Dataset excerpts
----------
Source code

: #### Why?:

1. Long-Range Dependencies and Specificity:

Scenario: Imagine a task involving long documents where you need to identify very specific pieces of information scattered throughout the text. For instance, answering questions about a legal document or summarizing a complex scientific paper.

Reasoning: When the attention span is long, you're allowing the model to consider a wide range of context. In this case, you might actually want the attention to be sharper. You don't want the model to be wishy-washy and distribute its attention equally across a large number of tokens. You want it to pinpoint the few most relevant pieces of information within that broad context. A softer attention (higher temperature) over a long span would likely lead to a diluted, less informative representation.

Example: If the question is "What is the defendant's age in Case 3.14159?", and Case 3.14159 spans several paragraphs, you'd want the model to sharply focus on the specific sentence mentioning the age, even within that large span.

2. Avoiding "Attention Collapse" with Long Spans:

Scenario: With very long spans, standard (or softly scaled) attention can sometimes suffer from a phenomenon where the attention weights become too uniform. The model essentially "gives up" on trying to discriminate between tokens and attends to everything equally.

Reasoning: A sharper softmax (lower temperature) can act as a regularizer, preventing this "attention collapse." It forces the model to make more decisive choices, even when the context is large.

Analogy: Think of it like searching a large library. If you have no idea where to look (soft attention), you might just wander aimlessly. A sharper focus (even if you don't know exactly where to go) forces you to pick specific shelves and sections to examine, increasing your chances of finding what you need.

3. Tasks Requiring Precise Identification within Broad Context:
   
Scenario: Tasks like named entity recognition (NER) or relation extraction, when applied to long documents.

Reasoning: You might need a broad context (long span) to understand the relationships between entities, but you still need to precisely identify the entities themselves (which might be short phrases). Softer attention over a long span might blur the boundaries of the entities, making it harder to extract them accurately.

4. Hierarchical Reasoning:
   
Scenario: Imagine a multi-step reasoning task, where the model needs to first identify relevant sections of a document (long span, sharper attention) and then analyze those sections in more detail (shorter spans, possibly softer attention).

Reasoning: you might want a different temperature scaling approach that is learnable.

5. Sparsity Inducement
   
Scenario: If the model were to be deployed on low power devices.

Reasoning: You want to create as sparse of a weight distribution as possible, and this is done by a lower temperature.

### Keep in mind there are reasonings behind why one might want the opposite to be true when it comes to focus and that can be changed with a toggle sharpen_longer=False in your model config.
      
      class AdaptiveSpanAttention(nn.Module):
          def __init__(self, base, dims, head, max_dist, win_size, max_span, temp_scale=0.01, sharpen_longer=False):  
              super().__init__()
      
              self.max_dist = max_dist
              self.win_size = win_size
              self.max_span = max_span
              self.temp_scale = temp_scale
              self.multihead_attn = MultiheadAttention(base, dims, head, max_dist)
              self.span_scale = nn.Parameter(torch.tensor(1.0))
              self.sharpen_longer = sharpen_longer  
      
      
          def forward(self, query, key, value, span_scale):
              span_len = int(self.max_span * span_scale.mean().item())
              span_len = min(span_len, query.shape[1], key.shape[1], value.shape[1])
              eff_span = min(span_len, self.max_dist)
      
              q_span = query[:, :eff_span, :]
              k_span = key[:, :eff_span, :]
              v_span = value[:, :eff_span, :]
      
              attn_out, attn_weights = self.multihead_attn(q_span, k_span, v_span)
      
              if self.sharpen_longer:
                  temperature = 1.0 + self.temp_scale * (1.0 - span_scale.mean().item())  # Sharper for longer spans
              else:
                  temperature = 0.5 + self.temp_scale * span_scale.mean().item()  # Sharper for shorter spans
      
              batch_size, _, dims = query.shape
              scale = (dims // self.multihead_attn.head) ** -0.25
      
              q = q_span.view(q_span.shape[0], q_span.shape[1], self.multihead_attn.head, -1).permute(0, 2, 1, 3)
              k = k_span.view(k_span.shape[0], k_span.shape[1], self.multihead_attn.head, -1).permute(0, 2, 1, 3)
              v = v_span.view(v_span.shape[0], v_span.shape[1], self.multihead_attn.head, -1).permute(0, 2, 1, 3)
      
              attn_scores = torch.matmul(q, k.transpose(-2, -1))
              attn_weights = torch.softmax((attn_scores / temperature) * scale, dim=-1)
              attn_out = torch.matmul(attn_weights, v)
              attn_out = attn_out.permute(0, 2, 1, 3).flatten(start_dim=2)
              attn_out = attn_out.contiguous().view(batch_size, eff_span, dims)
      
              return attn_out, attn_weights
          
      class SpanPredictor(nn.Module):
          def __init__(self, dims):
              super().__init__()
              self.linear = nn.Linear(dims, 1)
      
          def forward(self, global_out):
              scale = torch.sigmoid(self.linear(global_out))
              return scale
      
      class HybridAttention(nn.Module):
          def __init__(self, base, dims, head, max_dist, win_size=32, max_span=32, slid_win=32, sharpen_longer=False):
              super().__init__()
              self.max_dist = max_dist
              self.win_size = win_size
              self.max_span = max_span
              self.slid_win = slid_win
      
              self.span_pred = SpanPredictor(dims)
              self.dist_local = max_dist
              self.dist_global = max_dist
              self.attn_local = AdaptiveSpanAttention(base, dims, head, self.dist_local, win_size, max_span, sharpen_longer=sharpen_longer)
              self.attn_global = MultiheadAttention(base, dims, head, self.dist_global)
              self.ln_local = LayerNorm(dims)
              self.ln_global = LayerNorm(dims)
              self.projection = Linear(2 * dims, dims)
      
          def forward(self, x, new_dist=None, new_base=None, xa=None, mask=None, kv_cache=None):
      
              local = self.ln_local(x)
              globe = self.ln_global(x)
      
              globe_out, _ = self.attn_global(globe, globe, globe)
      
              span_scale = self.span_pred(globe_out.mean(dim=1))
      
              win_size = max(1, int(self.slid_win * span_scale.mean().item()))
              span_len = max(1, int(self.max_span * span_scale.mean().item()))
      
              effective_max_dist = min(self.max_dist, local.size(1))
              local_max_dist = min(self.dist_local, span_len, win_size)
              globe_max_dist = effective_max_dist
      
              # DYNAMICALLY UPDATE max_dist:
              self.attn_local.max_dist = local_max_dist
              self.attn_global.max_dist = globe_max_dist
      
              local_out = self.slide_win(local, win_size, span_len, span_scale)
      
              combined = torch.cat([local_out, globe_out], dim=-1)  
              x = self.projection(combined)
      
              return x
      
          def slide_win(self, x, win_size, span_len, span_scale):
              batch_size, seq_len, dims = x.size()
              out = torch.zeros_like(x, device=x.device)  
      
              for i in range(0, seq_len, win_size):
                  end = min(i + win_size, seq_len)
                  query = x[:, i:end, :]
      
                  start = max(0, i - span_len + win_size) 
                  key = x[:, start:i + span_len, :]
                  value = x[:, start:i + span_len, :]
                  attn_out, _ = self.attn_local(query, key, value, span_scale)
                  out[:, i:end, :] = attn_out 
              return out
----------
> [About this exercise]: Put down each entry again, unchanged and complete.

> [Task answer]:
Source code

: #### Why?:

1. Long-Range Dependencies and Specificity:

Scenario: Imagine a task involving long documents where you need to identify very specific pieces of information scattered throughout the text. For instance, answering questions about a legal document or summarizing a complex scientific paper.

Reasoning: When the attention span is long, you're allowing the model to consider a wide range of context. In this case, you might actually want the attention to be sharper. You don't want the model to be wishy-washy and distribute its attention equally across a large number of tokens. You want it to pinpoint the few most relevant pieces of information within that broad context. A softer attention (higher temperature) over a long span would likely lead to a diluted, less informative representation.

Example: If the question is "What is the defendant's age in Case 3.14159?", and Case 3.14159 spans several paragraphs, you'd want the model to sharply focus on the specific sentence mentioning the age, even within that large span.

2. Avoiding "Attention Collapse" with Long Spans:

Scenario: With very long spans, standard (or softly scaled) attention can sometimes suffer from a phenomenon where the attention weights become too uniform. The model essentially "gives up" on trying to discriminate between tokens and attends to everything equally.

Reasoning: A sharper softmax (lower temperature) can act as a regularizer, preventing this "attention collapse." It forces the model to make more decisive choices, even when the context is large.

Analogy: Think of it like searching a large library. If you have no idea where to look (soft attention), you might just wander aimlessly. A sharper focus (even if you don't know exactly where to go) forces you to pick specific shelves and sections to examine, increasing your chances of finding what you need.

3. Tasks Requiring Precise Identification within Broad Context:
   
Scenario: Tasks like named entity recognition (NER) or relation extraction, when applied to long documents.

Reasoning: You might need a broad context (long span) to understand the relationships between entities, but you still need to precisely identify the entities themselves (which might be short phrases). Softer attention over a long span might blur the boundaries of the entities, making it harder to extract them accurately.

4. Hierarchical Reasoning:
   
Scenario: Imagine a multi-step reasoning task, where the model needs to first identify relevant sections of a document (long span, sharper attention) and then analyze those sections in more detail (shorter spans, possibly softer attention).

Reasoning: you might want a different temperature scaling approach that is learnable.

5. Sparsity Inducement
   
Scenario: If the model were to be deployed on low power devices.

Reasoning: You want to create as sparse of a weight distribution as possible, and this is done by a lower temperature.

### Keep in mind there are reasonings behind why one might want the opposite to be true when it comes to focus and that can be changed with a toggle sharpen_longer=False in your model config.
      
      class AdaptiveSpanAttention(nn.Module):
          def __init__(self, base, dims, head, max_dist, win_size, max_span, temp_scale=0.01, sharpen_longer=False):  
              super().__init__()
      
              self.max_dist = max_dist
              self.win_size = win_size
              self.max_span = max_span
              self.temp_scale = temp_scale
              self.multihead_attn = MultiheadAttention(base, dims, head, max_dist)
              self.span_scale = nn.Parameter(torch.tensor(1.0))
              self.sharpen_longer = sharpen_longer  
      
      
          def forward(self, query, key, value, span_scale):
              span_len = int(self.max_span * span_scale.mean().item())
              span_len = min(span_len, query.shape[1], key.shape[1], value.shape[1])
              eff_span = min(span_len, self.max_dist)
      
              q_span = query[:, :eff_span, :]
              k_span = key[:, :eff_span, :]
              v_span = value[:, :eff_span, :]
      
              attn_out, attn_weights = self.multihead_attn(q_span, k_span, v_span)
      
              if self.sharpen_longer:
                  temperature = 1.0 + self.temp_scale * (1.0 - span_scale.mean().item())  # Sharper for longer spans
              else:
                  temperature = 0.5 + self.temp_scale * span_scale.mean().item()  # Sharper for shorter spans
      
              batch_size, _, dims = query.shape
              scale = (dims // self.multihead_attn.head) ** -0.25
      
              q = q_span.view(q_span.shape[0], q_span.shape[1], self.multihead_attn.head, -1).permute(0, 2, 1, 3)
              k = k_span.view(k_span.shape[0], k_span.shape[1], self.multihead_attn.head, -1).permute(0, 2, 1, 3)
              v = v_span.view(v_span.shape[0], v_span.shape[1], self.multihead_attn.head, -1).permute(0, 2, 1, 3)
      
              attn_scores = torch.matmul(q, k.transpose(-2, -1))
              attn_weights = torch.softmax((attn_scores / temperature) * scale, dim=-1)
              attn_out = torch.matmul(attn_weights, v)
              attn_out = attn_out.permute(0, 2, 1, 3).flatten(start_dim=2)
              attn_out = attn_out.contiguous().view(batch_size, eff_span, dims)
      
              return attn_out, attn_weights
          
      class SpanPredictor(nn.Module):
          def __init__(self, dims):
              super().__init__()
              self.linear = nn.Linear(dims, 1)
      
          def forward(self, global_out):
              scale = torch.sigmoid(self.linear(global_out))
              return scale
      
      class HybridAttention(nn.Module):
          def __init__(self, base, dims, head, max_dist, win_size=32, max_span=32, slid_win=32, sharpen_longer=False):
              super().__init__()
              self.max_dist = max_dist
              self.win_size = win_size
              self.max_span = max_span
              self.slid_win = slid_win
      
              self.span_pred = SpanPredictor(dims)
              self.dist_local = max_dist
              self.dist_global = max_dist
              self.attn_local = AdaptiveSpanAttention(base, dims, head, self.dist_local, win_size, max_span, sharpen_longer=sharpen_longer)
              self.attn_global = MultiheadAttention(base, dims, head, self.dist_global)
              self.ln_local = LayerNorm(dims)
              self.ln_global = LayerNorm(dims)
              self.projection = Linear(2 * dims, dims)
      
          def forward(self, x, new_dist=None, new_base=None, xa=None, mask=None, kv_cache=None):
      
              local = self.ln_local(x)
              globe = self.ln_global(x)
      
              globe_out, _ = self.attn_global(globe, globe, globe)
      
              span_scale = self.span_pred(globe_out.mean(dim=1))
      
              win_size = max(1, int(self.slid_win * span_scale.mean().item()))
              span_len = max(1, int(self.max_span * span_scale.mean().item()))
      
              effective_max_dist = min(self.max_dist, local.size(1))
              local_max_dist = min(self.dist_local, span_len, win_size)
              globe_max_dist = effective_max_dist
      
              # DYNAMICALLY UPDATE max_dist:
              self.attn_local.max_dist = local_max_dist
              self.attn_global.max_dist = globe_max_dist
      
              local_out = self.slide_win(local, win_size, span_len, span_scale)
      
              combined = torch.cat([local_out, globe_out], dim=-1)  
              x = self.projection(combined)
      
              return x
      
          def slide_win(self, x, win_size, span_len, span_scale):
              batch_size, seq_len, dims = x.size()
              out = torch.zeros_like(x, device=x.device)  
      
              for i in range(0, seq_len, win_size):
                  end = min(i + win_size, seq_len)
                  query = x[:, i:end, :]
      
                  start = max(0, i - span_len + win_size) 
                  key = x[:, start:i + span_len, :]
                  value = x[:, start:i + span_len, :]
                  attn_out, _ = self.attn_local(query, key, value, span_scale)
                  out[:, i:end, :] = attn_out 
              return out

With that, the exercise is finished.